> Exercise: Report each line of the entries that contains the word "Green", copied in full.
----------
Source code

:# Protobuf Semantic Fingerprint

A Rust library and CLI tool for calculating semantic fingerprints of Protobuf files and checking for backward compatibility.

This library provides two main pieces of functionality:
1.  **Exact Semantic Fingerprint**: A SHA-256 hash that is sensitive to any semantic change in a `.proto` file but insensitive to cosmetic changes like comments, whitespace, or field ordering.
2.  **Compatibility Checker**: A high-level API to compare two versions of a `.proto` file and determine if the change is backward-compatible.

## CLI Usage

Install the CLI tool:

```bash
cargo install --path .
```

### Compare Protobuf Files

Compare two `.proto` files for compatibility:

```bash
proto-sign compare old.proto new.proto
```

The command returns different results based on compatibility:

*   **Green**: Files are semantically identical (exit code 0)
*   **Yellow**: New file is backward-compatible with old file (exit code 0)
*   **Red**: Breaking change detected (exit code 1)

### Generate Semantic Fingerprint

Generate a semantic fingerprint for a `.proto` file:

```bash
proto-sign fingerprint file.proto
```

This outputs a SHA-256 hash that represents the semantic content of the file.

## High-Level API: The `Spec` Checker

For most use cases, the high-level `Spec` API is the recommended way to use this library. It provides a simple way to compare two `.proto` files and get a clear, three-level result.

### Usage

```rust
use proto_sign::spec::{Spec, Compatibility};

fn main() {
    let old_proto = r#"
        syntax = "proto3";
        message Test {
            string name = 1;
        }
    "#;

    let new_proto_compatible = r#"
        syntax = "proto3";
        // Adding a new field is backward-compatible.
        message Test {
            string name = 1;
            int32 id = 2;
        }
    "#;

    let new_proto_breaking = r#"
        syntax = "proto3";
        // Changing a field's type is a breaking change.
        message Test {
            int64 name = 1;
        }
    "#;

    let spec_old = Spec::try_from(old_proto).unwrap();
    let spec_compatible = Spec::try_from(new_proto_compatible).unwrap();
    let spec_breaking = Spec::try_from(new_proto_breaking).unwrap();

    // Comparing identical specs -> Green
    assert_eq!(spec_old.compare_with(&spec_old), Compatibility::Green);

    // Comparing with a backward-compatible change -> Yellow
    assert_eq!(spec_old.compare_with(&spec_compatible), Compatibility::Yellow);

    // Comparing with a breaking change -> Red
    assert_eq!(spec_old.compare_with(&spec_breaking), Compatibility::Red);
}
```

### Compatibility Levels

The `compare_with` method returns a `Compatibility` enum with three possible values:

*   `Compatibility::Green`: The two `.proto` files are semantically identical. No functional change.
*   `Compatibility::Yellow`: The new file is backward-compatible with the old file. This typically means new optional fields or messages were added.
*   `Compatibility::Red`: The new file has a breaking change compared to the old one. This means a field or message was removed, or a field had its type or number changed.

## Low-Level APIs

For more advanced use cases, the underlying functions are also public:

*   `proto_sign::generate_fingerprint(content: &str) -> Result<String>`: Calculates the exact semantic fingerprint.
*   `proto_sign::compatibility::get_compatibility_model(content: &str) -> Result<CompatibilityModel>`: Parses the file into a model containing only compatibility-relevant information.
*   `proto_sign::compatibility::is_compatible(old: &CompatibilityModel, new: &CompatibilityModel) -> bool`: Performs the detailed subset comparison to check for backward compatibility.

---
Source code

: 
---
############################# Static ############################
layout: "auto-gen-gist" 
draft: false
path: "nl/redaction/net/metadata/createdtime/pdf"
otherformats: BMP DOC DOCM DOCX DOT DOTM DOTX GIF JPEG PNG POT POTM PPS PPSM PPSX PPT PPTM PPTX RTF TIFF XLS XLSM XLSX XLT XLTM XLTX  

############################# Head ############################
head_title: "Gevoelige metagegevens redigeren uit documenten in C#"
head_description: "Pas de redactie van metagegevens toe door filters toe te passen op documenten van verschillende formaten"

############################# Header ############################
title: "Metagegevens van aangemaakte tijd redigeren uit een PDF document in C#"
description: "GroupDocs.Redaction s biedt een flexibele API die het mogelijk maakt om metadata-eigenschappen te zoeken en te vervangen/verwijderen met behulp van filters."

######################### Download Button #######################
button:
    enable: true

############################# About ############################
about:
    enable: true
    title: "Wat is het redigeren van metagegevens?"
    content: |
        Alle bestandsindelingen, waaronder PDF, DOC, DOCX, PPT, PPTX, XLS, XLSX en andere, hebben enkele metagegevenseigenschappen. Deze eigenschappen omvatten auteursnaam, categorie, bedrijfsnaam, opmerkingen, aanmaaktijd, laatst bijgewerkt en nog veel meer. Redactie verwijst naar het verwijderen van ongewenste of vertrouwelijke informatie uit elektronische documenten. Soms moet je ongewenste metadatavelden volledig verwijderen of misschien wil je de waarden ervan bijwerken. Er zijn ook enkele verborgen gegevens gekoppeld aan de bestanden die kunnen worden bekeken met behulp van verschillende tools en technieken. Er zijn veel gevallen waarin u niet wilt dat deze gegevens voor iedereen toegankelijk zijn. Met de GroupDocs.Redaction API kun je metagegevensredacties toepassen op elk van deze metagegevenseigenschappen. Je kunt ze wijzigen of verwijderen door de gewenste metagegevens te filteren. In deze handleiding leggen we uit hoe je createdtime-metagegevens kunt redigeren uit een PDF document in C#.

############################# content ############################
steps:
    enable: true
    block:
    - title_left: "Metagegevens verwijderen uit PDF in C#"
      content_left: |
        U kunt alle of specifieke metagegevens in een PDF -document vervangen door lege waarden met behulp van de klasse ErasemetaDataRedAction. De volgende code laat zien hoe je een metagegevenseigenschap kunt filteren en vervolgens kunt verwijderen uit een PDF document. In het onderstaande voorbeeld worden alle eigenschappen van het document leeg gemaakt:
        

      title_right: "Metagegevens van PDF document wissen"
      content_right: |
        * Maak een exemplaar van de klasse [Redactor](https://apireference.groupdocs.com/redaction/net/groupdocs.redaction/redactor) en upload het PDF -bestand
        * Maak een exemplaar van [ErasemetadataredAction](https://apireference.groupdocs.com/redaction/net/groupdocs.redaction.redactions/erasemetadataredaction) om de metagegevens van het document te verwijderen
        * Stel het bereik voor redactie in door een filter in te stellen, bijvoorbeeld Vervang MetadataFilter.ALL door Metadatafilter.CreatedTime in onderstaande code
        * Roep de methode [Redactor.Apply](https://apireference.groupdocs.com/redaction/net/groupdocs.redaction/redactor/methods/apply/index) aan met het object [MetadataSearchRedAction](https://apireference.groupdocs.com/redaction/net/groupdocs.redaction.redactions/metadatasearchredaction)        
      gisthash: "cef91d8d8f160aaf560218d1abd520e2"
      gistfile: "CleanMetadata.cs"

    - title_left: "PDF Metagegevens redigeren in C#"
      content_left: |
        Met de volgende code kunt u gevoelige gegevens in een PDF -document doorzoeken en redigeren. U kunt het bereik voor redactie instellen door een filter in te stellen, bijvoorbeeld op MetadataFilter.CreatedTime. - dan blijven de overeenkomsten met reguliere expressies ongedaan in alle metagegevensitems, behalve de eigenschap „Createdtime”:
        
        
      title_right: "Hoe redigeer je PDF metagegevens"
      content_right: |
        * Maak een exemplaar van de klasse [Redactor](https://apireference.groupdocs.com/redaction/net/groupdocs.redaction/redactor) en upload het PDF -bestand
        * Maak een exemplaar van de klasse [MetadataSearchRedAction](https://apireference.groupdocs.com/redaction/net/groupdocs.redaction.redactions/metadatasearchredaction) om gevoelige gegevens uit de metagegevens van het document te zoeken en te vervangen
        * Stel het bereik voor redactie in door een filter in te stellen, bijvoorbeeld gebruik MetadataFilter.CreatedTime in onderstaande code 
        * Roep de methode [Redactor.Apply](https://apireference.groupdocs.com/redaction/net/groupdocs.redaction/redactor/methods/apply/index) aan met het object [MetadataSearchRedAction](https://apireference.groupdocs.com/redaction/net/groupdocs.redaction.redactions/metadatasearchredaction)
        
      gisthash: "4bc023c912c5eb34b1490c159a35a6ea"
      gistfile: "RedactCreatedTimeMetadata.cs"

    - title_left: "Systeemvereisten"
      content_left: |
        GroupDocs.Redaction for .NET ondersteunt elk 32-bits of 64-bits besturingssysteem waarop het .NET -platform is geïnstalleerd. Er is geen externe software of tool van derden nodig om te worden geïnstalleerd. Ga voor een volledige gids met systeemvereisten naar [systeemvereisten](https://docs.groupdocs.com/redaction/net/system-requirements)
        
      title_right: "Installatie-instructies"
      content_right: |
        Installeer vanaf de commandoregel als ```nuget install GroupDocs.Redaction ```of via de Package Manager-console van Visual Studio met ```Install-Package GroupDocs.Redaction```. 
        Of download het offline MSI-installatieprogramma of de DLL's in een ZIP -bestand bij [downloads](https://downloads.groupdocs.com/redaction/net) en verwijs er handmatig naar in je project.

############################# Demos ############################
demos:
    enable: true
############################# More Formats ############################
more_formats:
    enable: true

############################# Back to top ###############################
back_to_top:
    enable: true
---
----------
> Response box:
*   **Green**: Files are semantically identical (exit code 0)
    // Comparing identical specs -> Green
    assert_eq!(spec_old.compare_with(&spec_old), Compatibility::Green);
*   `Compatibility::Green`: The two `.proto` files are semantically identical. No functional change.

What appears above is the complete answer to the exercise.